In [156]:
#| echo: false

import numpy as np
from sklearn.linear_model import LinearRegression, Ridge, Lasso
import matplotlib.pyplot as plt
from IPython.display import display, Latex
import itertools

## Problem 1

In real world applications, there are outliers in data. This can be dealt with using a soft margin, specified in a slightly different optimization problem as below (soft-margin SVM):

$$
min \frac{1}{2}w^Tw + C \sum_{i}^{N} \xi_i where \xi_i \ge 0
\\
s.t. y^{(i)} (w^Tx^{(i)} + b) \ge 1 - \xi_i
$$

$ξi$ represents the slack for each data point $i$, which allows misclassification of datapoints in the event that the data is not linearly seperable. SVM without the addition of slack terms is known as hard-margin SVM.

![](./data/SVM.jpg){height=70%}

#### 1. Intuitively, where do the data points lie relative to where the margin is when $ξi$ = 0 ? Are all training data points classified correctly?

We know that, $ξi$ is the distance between the support vector plane (margins) and the incorrectly classified data point. For example, for a data point which belongs to a positive class, $ξi$ is the distance between the datapoint and $\pi^+$ margin. If the data point is above the $\pi^+$ margin, than $ξi = 0$, since the point was correctly classified.

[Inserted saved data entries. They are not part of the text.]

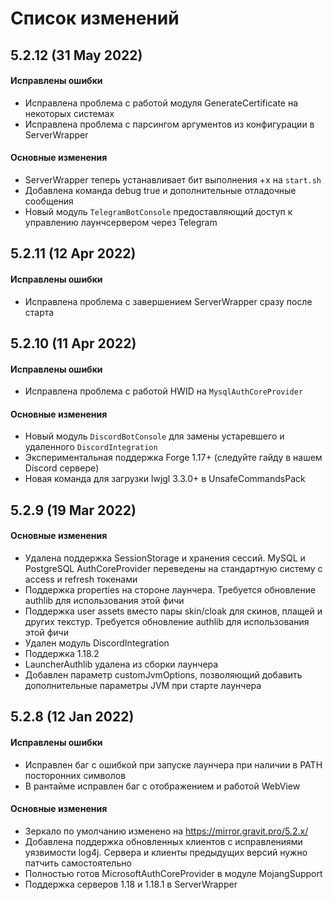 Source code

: # Список изменений

## 5.2.12 (31 May 2022)

#### Исправлены ошибки

- Исправлена проблема с работой модуля GenerateCertificate на некоторых системах
- Исправлена проблема с парсингом аргументов из конфигурации в ServerWrapper

#### Основные изменения

- ServerWrapper теперь устанавливает бит выполнения +x на `start.sh`
- Добавлена команда debug true и дополнительные отладочные сообщения
- Новый модуль `TelegramBotConsole` предоставляющий доступ к управлению лаунчсервером через Telegram

## 5.2.11 (12 Apr 2022)

#### Исправлены ошибки

- Исправлена проблема с завершением ServerWrapper сразу после старта

## 5.2.10 (11 Apr 2022)

#### Исправлены ошибки

- Исправлена проблема с работой HWID на `MysqlAuthCoreProvider`

#### Основные изменения

- Новый модуль `DiscordBotConsole` для замены устаревшего и удаленного `DiscordIntegration`
- Экспериментальная поддержка Forge 1.17+ (следуйте гайду в нашем Discord сервере)
- Новая команда для загрузки lwjgl 3.3.0+ в UnsafeCommandsPack

## 5.2.9 (19 Mar 2022)

#### Основные изменения

- Удалена поддержка SessionStorage и хранения сессий. MySQL и PostgreSQL AuthCoreProvider переведены на стандартную систему с access и refresh токенами
- Поддержка properties на стороне лаунчера. Требуется обновление authlib для использования этой фичи
- Поддержка user assets вместо пары skin/cloak для скинов, плащей и других текстур. Требуется обновление authlib для использования этой фичи
- Удален модуль DiscordIntegration
- Поддержка 1.18.2
- LauncherAuthlib удалена из сборки лаунчера
- Добавлен параметр customJvmOptions, позволяющий добавить дополнительные параметры JVM при старте лаунчера

## 5.2.8 (12 Jan 2022)

#### Исправлены ошибки

- Исправлен баг с ошибкой при запуске лаунчера при наличии в PATH посторонних символов
- В рантайме исправлен баг с отображением и работой WebView

#### Основные изменения

- Зеркало по умолчанию изменено на <https://mirror.gravit.pro/5.2.x/>
- Добавлена поддержка обновленных клиентов с исправлениями уязвимости log4j. Сервера и клиенты предыдущих версий нужно патчить самостоятельно
- Полностью готов MicrosoftAuthCoreProvider в модуле MojangSupport
- Поддержка серверов 1.18 и 1.18.1 в ServerWrapper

Similarly for a data point belonging to negative class, $ξi$ is the distance between that point and $\pi^-$ margin, if the data point is below the $\pi^-$ margin, than $ξi = 0$, since the point was correctly classified.

The **Data Points lie on or above(for positive class)/below(for negative class) the margin (support vectors) when $ξi = 0$** In the above diagram $x_k$ is such a point and $x_i$.

##### Are all training data points classified correctly?

**Yes**, all the training data points whose $ξi=0$ are correctly classified.

#### 2.Intuitively, where does each data point lie relative to where the margin is when $0 < ξi ≤ 1$ ? Are all training data point classified correctly?



As mentioned above, $ξi$ is the distance from the margin (support vector) to the data point, which is $1-Z_i$ for incorrectly classified points and 0 otherwise. When $0 < ξi \le 1$, the point lies between the margin and hyperplane. Also given $ξi=1$, so the data point can lie on the hyperplane too, when the distance between the margin and data point is 1, which is distance between the margin and hyperplane.


##### Are all training data points classified correctly?

And, **No**, All the training points are incorrectly classified while **training**. During testing we just check where does the point lie realtive to the hyperplane $f(x) = w^Tx + b$. If  $f(x) > 0$ we say positive class, and if $f(x) < 0$ we say negative class. 

But while training we want the data point of the class to be above the positive margin $\pi^+$ ($w^Tx + b \ge 1$) for positive class and below the negative margin $\pi^-$($w^Tx + b \le 1$) for negative class. The soft margin assumes this data points between the margins to be incorrectly classified and add them to the error term during the optimization.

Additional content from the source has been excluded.